Studio album by Crystal Eyes
- Released: 2006
- Genre: Heavy metal
- Label: Heavy Fidelity

Crystal Eyes chronology
| Confessions of the Maker (2003) | Dead City Dreaming (2006) | Chained (2008) |

= Dead City Dreaming =

Dead City Dreaming is Crystal Eyes' fifth album released in 2006 by Heavy Fidelity.
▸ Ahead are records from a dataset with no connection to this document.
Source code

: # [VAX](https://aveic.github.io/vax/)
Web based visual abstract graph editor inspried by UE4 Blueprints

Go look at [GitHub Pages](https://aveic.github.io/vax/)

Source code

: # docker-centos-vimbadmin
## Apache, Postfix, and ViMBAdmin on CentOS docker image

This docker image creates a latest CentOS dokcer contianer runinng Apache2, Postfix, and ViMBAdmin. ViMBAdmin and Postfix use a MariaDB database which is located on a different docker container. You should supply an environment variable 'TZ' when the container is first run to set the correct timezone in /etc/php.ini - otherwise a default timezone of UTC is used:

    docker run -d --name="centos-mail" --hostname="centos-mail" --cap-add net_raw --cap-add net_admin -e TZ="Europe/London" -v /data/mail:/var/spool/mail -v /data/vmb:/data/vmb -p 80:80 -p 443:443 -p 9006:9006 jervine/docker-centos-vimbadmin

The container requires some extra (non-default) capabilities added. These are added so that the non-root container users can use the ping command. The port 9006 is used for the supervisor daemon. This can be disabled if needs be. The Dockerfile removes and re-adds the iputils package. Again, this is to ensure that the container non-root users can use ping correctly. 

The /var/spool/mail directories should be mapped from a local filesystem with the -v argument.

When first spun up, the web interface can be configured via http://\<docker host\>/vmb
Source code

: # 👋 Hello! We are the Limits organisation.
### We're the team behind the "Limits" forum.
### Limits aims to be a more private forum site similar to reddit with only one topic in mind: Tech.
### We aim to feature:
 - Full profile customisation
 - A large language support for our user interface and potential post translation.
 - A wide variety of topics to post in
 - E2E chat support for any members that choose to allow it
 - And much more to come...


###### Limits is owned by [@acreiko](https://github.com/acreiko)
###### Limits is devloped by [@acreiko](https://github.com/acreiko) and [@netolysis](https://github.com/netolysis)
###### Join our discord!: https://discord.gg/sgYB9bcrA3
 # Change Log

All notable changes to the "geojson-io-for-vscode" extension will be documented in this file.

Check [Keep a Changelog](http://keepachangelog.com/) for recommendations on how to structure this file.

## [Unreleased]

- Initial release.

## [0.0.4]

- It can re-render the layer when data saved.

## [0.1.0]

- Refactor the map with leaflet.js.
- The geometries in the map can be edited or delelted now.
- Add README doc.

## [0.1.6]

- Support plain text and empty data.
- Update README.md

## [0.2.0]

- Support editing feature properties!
The first track, Dead City Dreaming, concerns the Cthulhu mythos.

==Track listing==
1. "Dead City Dreaming" – 4:43
2. "Into the Light" – 3:42
3. "The Narrow Mind" – 4:06
4. "Wall of Stars" – 4:58
5. "Battlefield" – 4:14
6. "The Quest Remains" – 3:28
7. "Dawn Dancer" – 4:27
8. "Roads of Loneliness" – 3:55
9. "Temple of Immortal Shame" – 4:23
10. "The Halls of Valhalla" – 7:19

==Credits==
- Søren Nico Adamsen – Vocals
- Mikael Dahl – Guitar
- Niclas Karsson – Guitar
- Claes Wikander – Bass Guitar
- Stefan Svantesson – Drums
- Production and recording by Mikael Dahl at Crystal Sounds
- Mixing by Fredrik Nordström
- Mastering by Göran Finnberg
- Cover artwork by Mattias Norén

== Reception ==
Metal Reviews gave the album a positive review, saying "Without a doubt, this is the best material that I've heard from the band to date." Last Rites was similarly positive, praising the album as "the perfect escape for those looking for some toe-tapping, uplifting heavy metal". However, the website was critical of some of its songs, stating that they "feature[d] the kind of cringe-worthy lyrics that really make you wish some of these bands would sing in their native tongues".